__AVAILABLE DATA__:
=== Section Start ===

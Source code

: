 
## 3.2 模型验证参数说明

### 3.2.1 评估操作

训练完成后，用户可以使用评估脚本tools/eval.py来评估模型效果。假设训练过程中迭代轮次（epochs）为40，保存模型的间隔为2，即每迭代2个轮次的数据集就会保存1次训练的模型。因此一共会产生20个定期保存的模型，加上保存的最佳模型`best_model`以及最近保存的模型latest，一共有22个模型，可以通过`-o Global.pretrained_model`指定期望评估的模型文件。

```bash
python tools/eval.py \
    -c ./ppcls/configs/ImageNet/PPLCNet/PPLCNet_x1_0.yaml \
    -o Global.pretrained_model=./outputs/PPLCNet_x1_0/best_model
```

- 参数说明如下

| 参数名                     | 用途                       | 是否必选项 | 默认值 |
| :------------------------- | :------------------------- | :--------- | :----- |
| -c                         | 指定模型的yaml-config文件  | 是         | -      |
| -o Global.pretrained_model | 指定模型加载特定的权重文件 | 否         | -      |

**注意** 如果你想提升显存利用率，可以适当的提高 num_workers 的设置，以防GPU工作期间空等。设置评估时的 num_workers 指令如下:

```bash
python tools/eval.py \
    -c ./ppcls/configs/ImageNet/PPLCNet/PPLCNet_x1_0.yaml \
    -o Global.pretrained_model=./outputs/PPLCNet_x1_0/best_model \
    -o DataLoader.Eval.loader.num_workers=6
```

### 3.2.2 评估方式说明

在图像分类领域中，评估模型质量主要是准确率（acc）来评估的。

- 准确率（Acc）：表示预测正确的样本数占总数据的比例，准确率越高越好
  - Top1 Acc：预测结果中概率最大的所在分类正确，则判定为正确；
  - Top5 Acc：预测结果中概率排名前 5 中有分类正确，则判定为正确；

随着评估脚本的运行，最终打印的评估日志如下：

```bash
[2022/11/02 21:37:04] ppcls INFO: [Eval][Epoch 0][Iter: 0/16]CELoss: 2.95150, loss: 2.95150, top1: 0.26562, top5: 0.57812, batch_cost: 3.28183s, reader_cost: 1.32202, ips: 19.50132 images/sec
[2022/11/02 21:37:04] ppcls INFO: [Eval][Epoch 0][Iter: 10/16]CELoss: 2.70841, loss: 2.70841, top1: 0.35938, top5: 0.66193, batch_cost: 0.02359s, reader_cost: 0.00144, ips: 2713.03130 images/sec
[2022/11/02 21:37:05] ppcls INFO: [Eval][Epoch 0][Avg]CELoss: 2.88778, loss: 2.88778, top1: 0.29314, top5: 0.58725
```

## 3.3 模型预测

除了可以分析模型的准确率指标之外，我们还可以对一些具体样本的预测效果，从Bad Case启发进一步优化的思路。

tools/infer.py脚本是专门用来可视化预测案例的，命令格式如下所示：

=== Section End ===

__TASK OBJECTIVE__: Lines containing the word "Iter" are to be pulled from the records and copied.

__PROBLEM SOLUTION__:
[2022/11/02 21:37:04] ppcls INFO: [Eval][Epoch 0][Iter: 0/16]CELoss: 2.95150, loss: 2.95150, top1: 0.26562, top5: 0.57812, batch_cost: 3.28183s, reader_cost: 1.32202, ips: 19.50132 images/sec
[2022/11/02 21:37:04] ppcls INFO: [Eval][Epoch 0][Iter: 10/16]CELoss: 2.70841, loss: 2.70841, top1: 0.35938, top5: 0.66193, batch_cost: 0.02359s, reader_cost: 0.00144, ips: 2713.03130 images/sec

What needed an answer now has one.